*Task to complete*.
Scan the data beneath this task and copy each line that includes "article".

Saved data entries
■ ■ ■ ■ ■ ■ ■

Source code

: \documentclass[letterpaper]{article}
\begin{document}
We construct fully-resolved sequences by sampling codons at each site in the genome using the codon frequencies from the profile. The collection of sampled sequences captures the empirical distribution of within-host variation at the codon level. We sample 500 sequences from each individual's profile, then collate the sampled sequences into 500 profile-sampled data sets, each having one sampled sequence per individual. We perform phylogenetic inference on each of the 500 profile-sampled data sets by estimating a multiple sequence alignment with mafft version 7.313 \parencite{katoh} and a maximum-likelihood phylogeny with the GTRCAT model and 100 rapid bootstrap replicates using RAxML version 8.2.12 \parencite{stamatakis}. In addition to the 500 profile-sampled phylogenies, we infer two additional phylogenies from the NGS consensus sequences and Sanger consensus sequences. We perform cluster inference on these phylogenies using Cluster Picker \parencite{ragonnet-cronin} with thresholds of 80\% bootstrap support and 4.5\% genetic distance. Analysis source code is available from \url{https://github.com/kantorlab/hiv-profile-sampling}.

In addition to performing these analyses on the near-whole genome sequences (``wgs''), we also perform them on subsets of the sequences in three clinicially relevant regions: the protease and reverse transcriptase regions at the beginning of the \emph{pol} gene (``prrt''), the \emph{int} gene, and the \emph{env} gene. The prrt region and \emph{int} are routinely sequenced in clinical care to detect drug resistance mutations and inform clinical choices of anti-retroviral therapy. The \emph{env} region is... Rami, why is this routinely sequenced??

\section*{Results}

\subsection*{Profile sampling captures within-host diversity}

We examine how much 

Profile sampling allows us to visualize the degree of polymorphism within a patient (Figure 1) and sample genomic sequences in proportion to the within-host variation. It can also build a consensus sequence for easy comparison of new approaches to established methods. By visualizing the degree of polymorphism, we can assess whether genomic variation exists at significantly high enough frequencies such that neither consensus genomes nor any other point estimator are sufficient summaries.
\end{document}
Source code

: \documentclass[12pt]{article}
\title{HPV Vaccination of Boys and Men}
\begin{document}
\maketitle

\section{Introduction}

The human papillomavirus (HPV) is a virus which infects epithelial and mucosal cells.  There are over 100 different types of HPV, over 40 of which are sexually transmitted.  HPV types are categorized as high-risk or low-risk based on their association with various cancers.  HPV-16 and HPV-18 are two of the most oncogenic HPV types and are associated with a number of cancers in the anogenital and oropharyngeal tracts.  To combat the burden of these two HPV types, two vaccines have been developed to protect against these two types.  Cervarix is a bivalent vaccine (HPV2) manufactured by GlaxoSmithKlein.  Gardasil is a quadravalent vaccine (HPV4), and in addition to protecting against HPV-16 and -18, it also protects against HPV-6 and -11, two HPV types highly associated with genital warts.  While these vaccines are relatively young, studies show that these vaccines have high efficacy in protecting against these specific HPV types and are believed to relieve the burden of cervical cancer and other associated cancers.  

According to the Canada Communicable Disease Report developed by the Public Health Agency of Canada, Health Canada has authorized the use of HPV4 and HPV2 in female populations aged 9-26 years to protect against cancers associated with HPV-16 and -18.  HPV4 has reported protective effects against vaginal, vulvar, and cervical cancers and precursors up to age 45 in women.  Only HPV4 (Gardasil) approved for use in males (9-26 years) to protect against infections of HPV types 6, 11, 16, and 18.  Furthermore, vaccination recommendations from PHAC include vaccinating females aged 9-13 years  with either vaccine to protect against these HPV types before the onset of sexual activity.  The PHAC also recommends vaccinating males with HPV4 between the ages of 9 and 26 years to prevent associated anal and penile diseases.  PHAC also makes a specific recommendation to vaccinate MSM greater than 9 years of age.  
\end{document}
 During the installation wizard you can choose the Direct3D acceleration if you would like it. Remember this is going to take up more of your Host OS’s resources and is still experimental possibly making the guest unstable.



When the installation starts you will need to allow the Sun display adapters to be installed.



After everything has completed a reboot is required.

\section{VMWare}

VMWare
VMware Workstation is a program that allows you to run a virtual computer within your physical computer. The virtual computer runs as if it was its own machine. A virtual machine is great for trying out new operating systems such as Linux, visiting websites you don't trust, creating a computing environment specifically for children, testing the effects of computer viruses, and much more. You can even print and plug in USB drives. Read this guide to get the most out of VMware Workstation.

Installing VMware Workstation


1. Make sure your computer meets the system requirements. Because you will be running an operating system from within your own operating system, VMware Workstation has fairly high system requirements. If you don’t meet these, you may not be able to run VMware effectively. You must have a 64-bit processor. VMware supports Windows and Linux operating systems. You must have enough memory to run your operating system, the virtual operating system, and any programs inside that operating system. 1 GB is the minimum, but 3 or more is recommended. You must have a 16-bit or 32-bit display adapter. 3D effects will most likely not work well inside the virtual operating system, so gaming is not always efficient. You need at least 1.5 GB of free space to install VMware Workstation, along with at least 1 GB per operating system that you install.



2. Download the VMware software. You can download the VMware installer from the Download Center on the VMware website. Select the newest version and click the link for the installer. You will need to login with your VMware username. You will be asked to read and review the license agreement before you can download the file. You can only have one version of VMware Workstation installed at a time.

■ ■ ■ ■ ■ ■ ■

*Answer area*.
: \documentclass[letterpaper]{article}
: \documentclass[12pt]{article}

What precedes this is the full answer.